[[ Input for this task open ]]
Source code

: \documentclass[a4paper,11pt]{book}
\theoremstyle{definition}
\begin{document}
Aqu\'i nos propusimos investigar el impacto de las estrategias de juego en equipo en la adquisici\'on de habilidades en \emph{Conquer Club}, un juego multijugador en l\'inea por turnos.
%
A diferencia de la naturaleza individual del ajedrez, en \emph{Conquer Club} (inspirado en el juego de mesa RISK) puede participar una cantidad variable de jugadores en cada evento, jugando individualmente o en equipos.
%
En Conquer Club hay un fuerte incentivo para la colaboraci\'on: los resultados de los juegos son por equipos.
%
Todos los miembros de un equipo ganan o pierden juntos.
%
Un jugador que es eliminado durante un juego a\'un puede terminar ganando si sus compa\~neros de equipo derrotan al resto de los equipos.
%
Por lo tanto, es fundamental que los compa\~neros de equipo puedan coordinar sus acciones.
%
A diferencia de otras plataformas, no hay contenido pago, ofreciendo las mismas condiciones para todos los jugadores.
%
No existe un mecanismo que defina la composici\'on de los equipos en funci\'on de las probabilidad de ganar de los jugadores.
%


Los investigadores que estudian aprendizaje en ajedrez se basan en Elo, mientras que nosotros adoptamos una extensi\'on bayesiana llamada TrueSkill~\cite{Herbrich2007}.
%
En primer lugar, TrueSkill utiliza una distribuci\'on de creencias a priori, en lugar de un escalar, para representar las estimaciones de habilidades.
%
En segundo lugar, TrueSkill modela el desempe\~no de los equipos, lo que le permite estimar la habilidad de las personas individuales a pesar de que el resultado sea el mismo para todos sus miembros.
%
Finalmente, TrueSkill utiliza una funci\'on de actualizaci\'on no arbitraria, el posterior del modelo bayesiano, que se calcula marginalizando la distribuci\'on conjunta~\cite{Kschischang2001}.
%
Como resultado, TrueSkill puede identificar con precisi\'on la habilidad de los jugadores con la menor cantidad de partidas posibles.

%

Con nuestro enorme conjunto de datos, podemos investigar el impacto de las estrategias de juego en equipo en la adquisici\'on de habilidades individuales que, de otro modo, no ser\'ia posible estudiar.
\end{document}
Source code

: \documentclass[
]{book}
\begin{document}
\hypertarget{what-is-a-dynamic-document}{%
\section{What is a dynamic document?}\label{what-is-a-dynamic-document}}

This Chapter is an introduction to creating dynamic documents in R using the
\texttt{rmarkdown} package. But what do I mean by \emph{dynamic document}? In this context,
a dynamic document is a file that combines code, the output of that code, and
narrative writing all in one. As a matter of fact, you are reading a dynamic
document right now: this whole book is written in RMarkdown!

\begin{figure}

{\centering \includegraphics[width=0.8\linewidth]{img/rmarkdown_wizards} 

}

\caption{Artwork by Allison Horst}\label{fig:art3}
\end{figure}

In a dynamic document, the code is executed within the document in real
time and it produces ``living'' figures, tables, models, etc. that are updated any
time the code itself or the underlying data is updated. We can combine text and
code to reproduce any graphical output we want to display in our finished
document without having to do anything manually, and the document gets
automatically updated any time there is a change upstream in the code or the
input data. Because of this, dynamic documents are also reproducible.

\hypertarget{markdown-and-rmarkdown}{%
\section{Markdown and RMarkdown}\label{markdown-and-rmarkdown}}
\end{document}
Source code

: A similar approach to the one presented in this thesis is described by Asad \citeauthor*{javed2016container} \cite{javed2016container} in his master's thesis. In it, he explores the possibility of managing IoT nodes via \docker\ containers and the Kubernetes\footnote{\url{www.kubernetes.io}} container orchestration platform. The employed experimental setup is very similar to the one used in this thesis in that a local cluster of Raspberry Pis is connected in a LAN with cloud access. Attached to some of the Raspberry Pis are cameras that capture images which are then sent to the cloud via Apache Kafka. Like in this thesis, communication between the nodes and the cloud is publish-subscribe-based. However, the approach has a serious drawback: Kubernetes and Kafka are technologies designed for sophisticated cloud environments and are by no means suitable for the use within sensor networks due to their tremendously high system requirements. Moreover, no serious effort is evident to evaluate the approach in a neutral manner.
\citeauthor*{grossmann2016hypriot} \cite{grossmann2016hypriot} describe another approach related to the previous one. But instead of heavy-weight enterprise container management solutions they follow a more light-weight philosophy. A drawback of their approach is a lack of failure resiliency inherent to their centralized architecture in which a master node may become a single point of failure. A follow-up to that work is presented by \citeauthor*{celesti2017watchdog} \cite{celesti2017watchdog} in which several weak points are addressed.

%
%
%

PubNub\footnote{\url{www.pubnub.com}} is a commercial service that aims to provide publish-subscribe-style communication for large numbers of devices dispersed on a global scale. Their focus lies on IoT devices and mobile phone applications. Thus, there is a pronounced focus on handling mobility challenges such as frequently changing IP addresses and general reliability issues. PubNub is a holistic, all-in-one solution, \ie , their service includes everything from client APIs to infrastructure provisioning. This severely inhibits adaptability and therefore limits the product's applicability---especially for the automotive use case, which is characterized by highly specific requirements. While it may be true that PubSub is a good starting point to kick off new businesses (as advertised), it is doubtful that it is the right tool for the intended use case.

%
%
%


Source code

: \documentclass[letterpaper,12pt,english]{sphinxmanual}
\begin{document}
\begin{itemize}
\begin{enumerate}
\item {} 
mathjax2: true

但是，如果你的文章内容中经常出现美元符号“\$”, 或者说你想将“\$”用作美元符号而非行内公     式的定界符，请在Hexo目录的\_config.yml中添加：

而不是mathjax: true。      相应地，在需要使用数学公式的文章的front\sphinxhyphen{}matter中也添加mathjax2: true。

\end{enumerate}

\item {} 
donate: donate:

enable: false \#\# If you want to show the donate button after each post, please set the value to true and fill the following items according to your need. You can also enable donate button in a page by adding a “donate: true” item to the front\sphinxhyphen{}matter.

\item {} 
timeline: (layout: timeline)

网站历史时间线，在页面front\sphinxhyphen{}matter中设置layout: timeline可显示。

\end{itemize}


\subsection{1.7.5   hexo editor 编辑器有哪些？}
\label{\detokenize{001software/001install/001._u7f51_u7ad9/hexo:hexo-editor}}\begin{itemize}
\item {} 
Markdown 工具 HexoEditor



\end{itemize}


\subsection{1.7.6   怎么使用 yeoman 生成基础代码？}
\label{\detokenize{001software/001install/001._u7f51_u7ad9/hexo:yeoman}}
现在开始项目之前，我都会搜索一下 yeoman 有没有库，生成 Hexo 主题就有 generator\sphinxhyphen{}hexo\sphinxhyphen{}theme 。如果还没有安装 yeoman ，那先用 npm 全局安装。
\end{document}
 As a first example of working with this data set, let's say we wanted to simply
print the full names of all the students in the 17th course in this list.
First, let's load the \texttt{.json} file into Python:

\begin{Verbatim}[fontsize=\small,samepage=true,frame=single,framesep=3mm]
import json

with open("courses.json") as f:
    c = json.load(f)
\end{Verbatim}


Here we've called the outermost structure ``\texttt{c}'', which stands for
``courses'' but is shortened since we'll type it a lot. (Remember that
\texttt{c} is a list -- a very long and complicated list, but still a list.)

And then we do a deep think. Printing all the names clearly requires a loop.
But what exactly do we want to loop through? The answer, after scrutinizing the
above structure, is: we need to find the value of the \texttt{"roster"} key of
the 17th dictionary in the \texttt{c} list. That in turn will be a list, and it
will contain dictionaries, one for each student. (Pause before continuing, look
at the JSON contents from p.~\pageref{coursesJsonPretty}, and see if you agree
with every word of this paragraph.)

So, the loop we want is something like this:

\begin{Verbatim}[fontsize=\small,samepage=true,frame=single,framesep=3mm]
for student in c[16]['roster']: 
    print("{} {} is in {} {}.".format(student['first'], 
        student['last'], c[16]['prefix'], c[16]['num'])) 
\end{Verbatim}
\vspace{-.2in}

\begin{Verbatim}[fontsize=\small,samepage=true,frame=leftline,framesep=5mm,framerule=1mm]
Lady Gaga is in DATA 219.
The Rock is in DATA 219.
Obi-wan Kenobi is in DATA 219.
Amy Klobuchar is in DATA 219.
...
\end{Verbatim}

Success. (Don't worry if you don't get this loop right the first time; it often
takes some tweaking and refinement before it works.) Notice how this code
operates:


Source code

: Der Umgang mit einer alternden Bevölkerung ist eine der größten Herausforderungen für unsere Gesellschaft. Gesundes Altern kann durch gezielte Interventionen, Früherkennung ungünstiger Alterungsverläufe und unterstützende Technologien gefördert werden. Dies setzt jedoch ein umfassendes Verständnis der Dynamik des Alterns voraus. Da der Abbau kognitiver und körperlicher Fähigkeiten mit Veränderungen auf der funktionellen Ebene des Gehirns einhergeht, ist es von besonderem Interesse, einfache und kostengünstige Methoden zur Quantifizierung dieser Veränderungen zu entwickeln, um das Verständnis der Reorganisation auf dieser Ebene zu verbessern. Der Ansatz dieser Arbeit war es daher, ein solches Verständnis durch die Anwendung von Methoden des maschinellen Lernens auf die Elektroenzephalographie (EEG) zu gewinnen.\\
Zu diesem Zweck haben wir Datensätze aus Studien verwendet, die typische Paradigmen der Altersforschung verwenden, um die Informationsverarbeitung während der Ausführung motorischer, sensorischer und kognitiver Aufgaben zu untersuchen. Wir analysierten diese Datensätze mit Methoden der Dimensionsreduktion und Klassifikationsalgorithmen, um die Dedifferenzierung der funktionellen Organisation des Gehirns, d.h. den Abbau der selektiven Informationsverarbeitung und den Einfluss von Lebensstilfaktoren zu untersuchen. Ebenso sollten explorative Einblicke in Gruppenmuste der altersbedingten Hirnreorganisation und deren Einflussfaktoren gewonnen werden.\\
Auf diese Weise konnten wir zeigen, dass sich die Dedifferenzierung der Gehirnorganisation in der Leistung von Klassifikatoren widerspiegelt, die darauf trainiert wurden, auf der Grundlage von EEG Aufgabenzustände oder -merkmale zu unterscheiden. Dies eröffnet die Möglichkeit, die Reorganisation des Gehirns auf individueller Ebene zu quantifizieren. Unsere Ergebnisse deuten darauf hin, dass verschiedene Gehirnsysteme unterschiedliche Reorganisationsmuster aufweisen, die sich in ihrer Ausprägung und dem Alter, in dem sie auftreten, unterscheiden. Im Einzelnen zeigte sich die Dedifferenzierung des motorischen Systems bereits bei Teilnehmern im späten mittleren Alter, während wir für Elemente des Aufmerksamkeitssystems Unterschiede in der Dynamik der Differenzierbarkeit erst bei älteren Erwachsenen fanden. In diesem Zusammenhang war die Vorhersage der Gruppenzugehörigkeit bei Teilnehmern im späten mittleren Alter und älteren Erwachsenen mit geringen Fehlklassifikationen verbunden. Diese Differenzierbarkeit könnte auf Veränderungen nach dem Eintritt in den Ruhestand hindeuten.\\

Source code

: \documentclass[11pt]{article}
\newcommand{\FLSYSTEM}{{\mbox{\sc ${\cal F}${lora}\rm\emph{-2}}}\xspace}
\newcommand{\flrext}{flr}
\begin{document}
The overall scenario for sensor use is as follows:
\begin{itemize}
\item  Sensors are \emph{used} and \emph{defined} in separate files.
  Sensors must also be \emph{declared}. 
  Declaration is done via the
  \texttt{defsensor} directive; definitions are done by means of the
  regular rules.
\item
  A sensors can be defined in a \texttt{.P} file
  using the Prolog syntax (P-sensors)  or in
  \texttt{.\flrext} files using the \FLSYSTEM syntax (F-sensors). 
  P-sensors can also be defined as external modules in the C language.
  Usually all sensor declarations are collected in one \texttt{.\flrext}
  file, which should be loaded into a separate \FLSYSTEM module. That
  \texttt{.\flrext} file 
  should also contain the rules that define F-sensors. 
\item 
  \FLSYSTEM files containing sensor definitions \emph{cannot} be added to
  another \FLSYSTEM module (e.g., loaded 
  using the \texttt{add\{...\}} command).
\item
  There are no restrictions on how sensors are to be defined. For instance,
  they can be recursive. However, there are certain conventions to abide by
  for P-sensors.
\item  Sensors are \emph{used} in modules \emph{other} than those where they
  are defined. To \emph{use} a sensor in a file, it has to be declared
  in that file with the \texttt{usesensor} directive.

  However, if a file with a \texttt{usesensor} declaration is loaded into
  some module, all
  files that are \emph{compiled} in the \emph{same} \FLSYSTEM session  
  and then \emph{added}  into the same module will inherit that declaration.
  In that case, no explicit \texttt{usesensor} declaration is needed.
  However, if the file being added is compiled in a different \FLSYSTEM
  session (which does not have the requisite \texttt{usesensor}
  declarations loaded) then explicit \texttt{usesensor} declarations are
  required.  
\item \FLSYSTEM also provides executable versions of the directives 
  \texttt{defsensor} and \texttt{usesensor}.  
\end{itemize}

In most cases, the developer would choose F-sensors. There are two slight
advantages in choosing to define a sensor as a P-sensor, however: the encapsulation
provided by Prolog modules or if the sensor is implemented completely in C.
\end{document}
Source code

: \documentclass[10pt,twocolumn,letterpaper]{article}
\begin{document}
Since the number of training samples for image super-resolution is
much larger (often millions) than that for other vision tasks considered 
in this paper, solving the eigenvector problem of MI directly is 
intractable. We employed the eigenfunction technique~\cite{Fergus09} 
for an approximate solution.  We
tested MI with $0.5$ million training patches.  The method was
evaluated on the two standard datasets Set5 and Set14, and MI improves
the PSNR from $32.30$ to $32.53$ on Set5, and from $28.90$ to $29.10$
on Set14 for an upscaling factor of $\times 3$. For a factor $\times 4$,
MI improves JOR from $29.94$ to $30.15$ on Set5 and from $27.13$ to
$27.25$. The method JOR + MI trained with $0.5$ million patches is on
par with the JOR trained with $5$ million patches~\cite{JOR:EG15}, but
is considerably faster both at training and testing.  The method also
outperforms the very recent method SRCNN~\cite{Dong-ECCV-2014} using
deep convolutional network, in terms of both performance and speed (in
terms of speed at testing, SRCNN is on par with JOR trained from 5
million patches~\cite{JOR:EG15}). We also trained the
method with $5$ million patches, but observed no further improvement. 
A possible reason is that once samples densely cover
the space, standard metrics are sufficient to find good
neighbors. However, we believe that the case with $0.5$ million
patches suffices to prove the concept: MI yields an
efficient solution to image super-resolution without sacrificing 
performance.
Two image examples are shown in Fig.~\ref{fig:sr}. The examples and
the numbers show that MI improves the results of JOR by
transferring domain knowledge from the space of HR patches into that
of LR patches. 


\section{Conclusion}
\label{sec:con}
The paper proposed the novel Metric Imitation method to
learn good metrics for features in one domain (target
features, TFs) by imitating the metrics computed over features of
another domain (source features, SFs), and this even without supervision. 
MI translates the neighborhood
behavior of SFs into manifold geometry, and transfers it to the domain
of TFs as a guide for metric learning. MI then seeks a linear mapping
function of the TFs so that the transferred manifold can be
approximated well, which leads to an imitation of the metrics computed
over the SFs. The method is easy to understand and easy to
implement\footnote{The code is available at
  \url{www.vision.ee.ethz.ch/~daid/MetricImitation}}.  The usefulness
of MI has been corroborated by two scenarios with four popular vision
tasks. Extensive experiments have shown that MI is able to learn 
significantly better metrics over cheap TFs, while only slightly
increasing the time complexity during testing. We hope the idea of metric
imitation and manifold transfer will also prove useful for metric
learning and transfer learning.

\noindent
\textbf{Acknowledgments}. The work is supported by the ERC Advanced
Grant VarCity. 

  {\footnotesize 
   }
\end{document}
[[ Input for this task closed ]]
The output should be exactly the lines above from the line containing "files that are" to the line containing "MI improves JOR", inclusive, with no other lines.

◆ Task response:
  files that are \emph{compiled} in the \emph{same} \FLSYSTEM session  
  and then \emph{added}  into the same module will inherit that declaration.
  In that case, no explicit \texttt{usesensor} declaration is needed.
  However, if the file being added is compiled in a different \FLSYSTEM
  session (which does not have the requisite \texttt{usesensor}
  declarations loaded) then explicit \texttt{usesensor} declarations are
  required.  
\item \FLSYSTEM also provides executable versions of the directives 
  \texttt{defsensor} and \texttt{usesensor}.  
\end{itemize}

In most cases, the developer would choose F-sensors. There are two slight
advantages in choosing to define a sensor as a P-sensor, however: the encapsulation
provided by Prolog modules or if the sensor is implemented completely in C.
\end{document}
Source code

: \documentclass[10pt,twocolumn,letterpaper]{article}
\begin{document}
Since the number of training samples for image super-resolution is
much larger (often millions) than that for other vision tasks considered 
in this paper, solving the eigenvector problem of MI directly is 
intractable. We employed the eigenfunction technique~\cite{Fergus09} 
for an approximate solution.  We
tested MI with $0.5$ million training patches.  The method was
evaluated on the two standard datasets Set5 and Set14, and MI improves
the PSNR from $32.30$ to $32.53$ on Set5, and from $28.90$ to $29.10$
on Set14 for an upscaling factor of $\times 3$. For a factor $\times 4$,
MI improves JOR from $29.94$ to $30.15$ on Set5 and from $27.13$ to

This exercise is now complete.